E alla fine in sala ci sono davvero tutti. Una tregua olimpica di poche ore dopo le roventi polemiche dei giorni scorsi e in attesa delle prossime. Gli effetti della faida interna ai Dem sanniti, però, sconvolgono la ‘scaletta’ annunciata ieri. Non ci sono più gli interventi di Giovanni Cacciano né quelli di Fioretti e Orlando. A prendersi tutta la scena, allora, dopo un evitabile battibecco con la stampa, invitata con modi non proprio cordiali ad attendere il post-evento per le interviste, è Bonaccini, con il racconto del suo Pd: popolare, dei territori, degli amministratori: “Voglio un partito laburista” – chiarisce. Ma a chi propone un cambio di nome e simbolo risponde che “non è certo per come ci chiamiamo che la gente non ci vota”.

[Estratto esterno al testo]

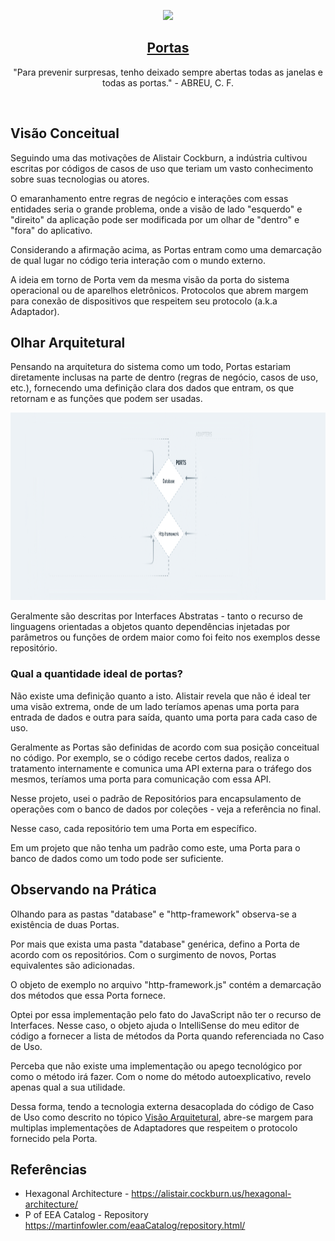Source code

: <p align="center">
  <a href="https://pedromoraisf.medium.com">
    <img src="https://ouch-cdn2.icons8.com/EtmzwEQAbSvqS2ev3sgvpxDd2u6y9fFDTUZoOkEaTzY/rs:fit:1063:912/czM6Ly9pY29uczgu/b3VjaC1wcm9kLmFz/c2V0cy9wbmcvNDA0/LzIyNzQyNDQ5LWRi/ZmEtNGZkMi04ZWYw/LWIwZWExMDNlYTAz/Ny5wbmc.png" height="150">
    <h2 align="center">Portas</h2>
  </a>
</p>

<p align="center">
  "Para prevenir surpresas, tenho deixado sempre abertas todas as janelas e todas as portas." - ABREU, C. F.
</p>
<br />

## Visão Conceitual

Seguindo uma das motivações de Alistair Cockburn, a indústria cultivou escritas por códigos de casos de uso que teriam um vasto conhecimento sobre suas tecnologias ou atores. 

O emaranhamento entre regras de negócio e interações com essas entidades seria o grande problema, onde a visão de lado "esquerdo" e "direito" da aplicação pode ser modificada por um olhar de "dentro" e "fora" do aplicativo.

Considerando a afirmação acima, as Portas entram como uma demarcação de qual lugar no código teria interação com o mundo externo.

A ideia em torno de Porta vem da mesma visão da porta do sistema operacional ou de aparelhos eletrônicos. Protocolos que abrem margem para conexão de dispositivos que respeitem seu protocolo (a.k.a Adaptador).

## Olhar Arquitetural

Pensando na arquitetura do sistema como um todo, Portas estariam diretamente inclusas na parte de dentro (regras de negócio, casos de uso, etc.), fornecendo uma definição clara dos dados que entram, os que retornam e as funções que podem ser usadas.

<p align="center">
<img src="./../../docs/ports-cut.png" height="300">
</p>

Geralmente são descritas por Interfaces Abstratas - tanto o recurso de linguagens orientadas a objetos quanto dependências injetadas por parâmetros ou funções de ordem maior como foi feito nos exemplos desse repositório.

### Qual a quantidade ideal de portas?

Não existe uma definição quanto a isto. Alistair revela que não é ideal ter uma visão extrema, onde de um lado teríamos apenas uma porta para entrada de dados e outra para saída, quanto uma porta para cada caso de uso.

Geralmente as Portas são definidas de acordo com sua posição conceitual no código. Por exemplo, se o código recebe certos dados, realiza o tratamento internamente e comunica uma API externa para o tráfego dos mesmos, teríamos uma porta para comunicação com essa API.

Nesse projeto, usei o padrão de Repositórios para encapsulamento de operações com o banco de dados por coleções - veja a referência no final.

Nesse caso, cada repositório tem uma Porta em específico.

Em um projeto que não tenha um padrão como este, uma Porta para o banco de dados como um todo pode ser suficiente.

## Observando na Prática

Olhando para as pastas "database" e "http-framework" observa-se a existência de duas Portas.

Por mais que exista uma pasta "database" genérica, defino a Porta de acordo com os repositórios. Com o surgimento de novos, Portas equivalentes são adicionadas.

O objeto de exemplo no arquivo "http-framework.js" contém a demarcação dos métodos que essa Porta fornece.

Optei por essa implementação pelo fato do JavaScript não ter o recurso de Interfaces. Nesse caso, o objeto ajuda o IntelliSense do meu editor de código a fornecer a lista de métodos da Porta quando referenciada no Caso de Uso.

Perceba que não existe uma implementação ou apego tecnológico por como o método irá fazer. Com o nome do método autoexplicativo, revelo apenas qual a sua utilidade.

Dessa forma, tendo a tecnologia externa desacoplada do código de Caso de Uso como descrito no tópico <a href="#visao-arquitetural">Visão Arquitetural</a>, abre-se margem para multiplas implementações de Adaptadores que respeitem o protocolo fornecido pela Porta.

## Referências

- Hexagonal Architecture - <a href="https://alistair.cockburn.us/hexagonal-architecture/">https://alistair.cockburn.us/hexagonal-architecture/</a>
- P of EEA Catalog - Repository <a href="https://martinfowler.com/eaaCatalog/repository.html">https://martinfowler.com/eaaCatalog/repository.html/</a>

Parla quasi un’ora, Bonaccini, che passa dalla difesa del reddito di cittadinanza – “quei politici che lo contestano non hanno mai sofferto la fame” – alla sanità: “Dopo tanti anni la spesa per la sanità è scesa sotto il 7% in rapporto al Pil”. E ancora Sud, lavoro, ambiente. Nessuna concessione, invece, alle polemiche interne: “Non ho neanche il titolo per discutere delle questioni locali. Però mi piacerebbe un Pd meno litigioso, consapevole che il nostro avversario è fuori e non dentro casa. Spero dunque si possa ritrovare l’unità”.